US v. Walker: Walker was the organizer/leader of a group of men who robbed a jewelry store and cellphone store in North Carolina. Firearms were used in both robberies, although Walker did not brandish or otherwise use them. After his arrest, and while incarcerated, Walker “tried to get word out on the street” that one of his confederates, Sparks, was an informant. He also wrote a letter to another party, which was intercepted at the jail, where he referred to Sparks as a “lying rat” and a “snitch.” Walker was eventually convicted at trial of conspiracy, robbery, firearms, and witness tampering charges and sentenced to 411 months in prison.

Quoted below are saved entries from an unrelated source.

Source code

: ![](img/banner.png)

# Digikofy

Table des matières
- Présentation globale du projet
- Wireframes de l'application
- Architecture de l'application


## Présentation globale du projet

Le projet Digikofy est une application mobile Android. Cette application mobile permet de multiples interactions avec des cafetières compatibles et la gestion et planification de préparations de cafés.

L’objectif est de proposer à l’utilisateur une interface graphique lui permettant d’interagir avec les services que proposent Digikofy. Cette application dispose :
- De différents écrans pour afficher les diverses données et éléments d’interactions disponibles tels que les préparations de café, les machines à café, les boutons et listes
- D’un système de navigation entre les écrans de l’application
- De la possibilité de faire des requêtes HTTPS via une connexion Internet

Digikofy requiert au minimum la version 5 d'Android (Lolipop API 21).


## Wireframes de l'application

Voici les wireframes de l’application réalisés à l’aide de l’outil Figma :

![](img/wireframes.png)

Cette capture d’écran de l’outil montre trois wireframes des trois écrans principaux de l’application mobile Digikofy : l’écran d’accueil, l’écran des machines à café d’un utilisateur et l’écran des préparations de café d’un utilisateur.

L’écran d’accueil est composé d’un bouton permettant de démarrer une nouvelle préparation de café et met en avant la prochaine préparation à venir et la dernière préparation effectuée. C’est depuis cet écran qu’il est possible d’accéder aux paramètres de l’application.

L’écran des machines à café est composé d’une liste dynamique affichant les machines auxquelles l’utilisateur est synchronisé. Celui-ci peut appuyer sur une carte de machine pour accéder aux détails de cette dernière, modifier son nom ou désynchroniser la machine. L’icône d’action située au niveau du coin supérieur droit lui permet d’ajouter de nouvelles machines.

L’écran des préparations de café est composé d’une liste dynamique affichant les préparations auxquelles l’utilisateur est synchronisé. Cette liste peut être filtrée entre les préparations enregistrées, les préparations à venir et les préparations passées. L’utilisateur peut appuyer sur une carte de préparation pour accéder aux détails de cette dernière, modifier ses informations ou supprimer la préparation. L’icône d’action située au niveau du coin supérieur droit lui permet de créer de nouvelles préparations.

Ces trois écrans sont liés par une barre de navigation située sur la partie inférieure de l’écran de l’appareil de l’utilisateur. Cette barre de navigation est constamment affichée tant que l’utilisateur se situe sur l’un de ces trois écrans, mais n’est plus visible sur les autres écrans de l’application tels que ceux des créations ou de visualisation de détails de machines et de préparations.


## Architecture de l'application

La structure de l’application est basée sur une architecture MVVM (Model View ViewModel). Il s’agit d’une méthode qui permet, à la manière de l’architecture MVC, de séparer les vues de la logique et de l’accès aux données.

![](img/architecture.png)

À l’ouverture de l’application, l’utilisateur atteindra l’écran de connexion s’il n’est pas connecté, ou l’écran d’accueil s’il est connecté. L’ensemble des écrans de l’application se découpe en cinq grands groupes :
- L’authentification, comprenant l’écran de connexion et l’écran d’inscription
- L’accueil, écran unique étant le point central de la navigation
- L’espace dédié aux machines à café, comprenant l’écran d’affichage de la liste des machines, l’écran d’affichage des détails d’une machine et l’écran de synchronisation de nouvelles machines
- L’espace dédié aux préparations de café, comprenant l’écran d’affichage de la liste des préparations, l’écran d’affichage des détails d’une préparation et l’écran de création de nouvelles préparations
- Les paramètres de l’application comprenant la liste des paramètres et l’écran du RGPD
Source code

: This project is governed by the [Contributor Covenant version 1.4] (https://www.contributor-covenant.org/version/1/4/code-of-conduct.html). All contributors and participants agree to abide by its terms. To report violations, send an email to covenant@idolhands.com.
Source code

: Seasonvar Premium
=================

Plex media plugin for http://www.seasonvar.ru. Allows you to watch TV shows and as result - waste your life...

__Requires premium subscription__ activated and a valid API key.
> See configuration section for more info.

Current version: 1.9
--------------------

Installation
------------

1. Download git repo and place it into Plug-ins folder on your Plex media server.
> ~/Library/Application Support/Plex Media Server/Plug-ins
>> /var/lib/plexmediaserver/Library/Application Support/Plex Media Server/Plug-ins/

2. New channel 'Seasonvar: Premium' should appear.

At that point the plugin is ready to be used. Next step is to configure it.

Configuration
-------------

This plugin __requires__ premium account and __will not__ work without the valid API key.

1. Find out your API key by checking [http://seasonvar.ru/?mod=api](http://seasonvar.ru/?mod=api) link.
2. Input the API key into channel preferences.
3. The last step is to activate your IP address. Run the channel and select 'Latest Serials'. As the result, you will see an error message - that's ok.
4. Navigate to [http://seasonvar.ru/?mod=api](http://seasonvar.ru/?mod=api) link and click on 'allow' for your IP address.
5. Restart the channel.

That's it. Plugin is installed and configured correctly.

On appeal, the Fourth Circuit affirmed Walker’s convictions. He made four arguments regarding evidentiary issues at trial, two of which he prevailed on. First, the court agreed with Walker that the district court should not have permitted the employee victims of the robberies to testify about how the robberies impacted them in the long term. The court distinguished testimony about their feelings during the robbery (relevant to whether they were put in fear/threatened) and afterwards, which were more in the vein of victim impact statements appropriate at sentencing. Second, the court agreed with Walker that a police officer who listened to some phone calls Walker made while in jail should not have been allowed to testify as to the meaning of certain terms as a lay expert witness. The court agreed that because the officer was not part of the conversations and his conclusions were not based on “his contemporaneous understanding of the language used but instead the result of his putting the pieces together based on what he discovered during the investigation,” the testimony was the kind of “post-hoc assessments” that Rule 701 does not permit. In spite of prevailing on those issues, Walker’s convictions were still affirmed, as he “has not demonstrated that the district court’s evidentiary errors effected the trial’s outcome” as the Government “presented such a strong case” against Walker.
On two other evidentiary issues, the court found no error on the part of the district court. First, the district court correctly allowed the employee victims of the first robbery to testify as to their conclusion that Walker was acting as “the decoy guy” to help setup the robbery. That testimony was based on their “observations at the time of the robbery” and were appropriate. Second, the district court correctly allowed the admission of screenshots of the letters Walker allegedly sent about Sparks and Sparks’ own testimony that Walker was a “dangerous person.” Finally, the court affirmed Walker’s witness tampering conviction, concluding that it was irrelevant that the final letter was never actually delivered, as “to result in a conviction, the alleged witness tampering need not be successful.”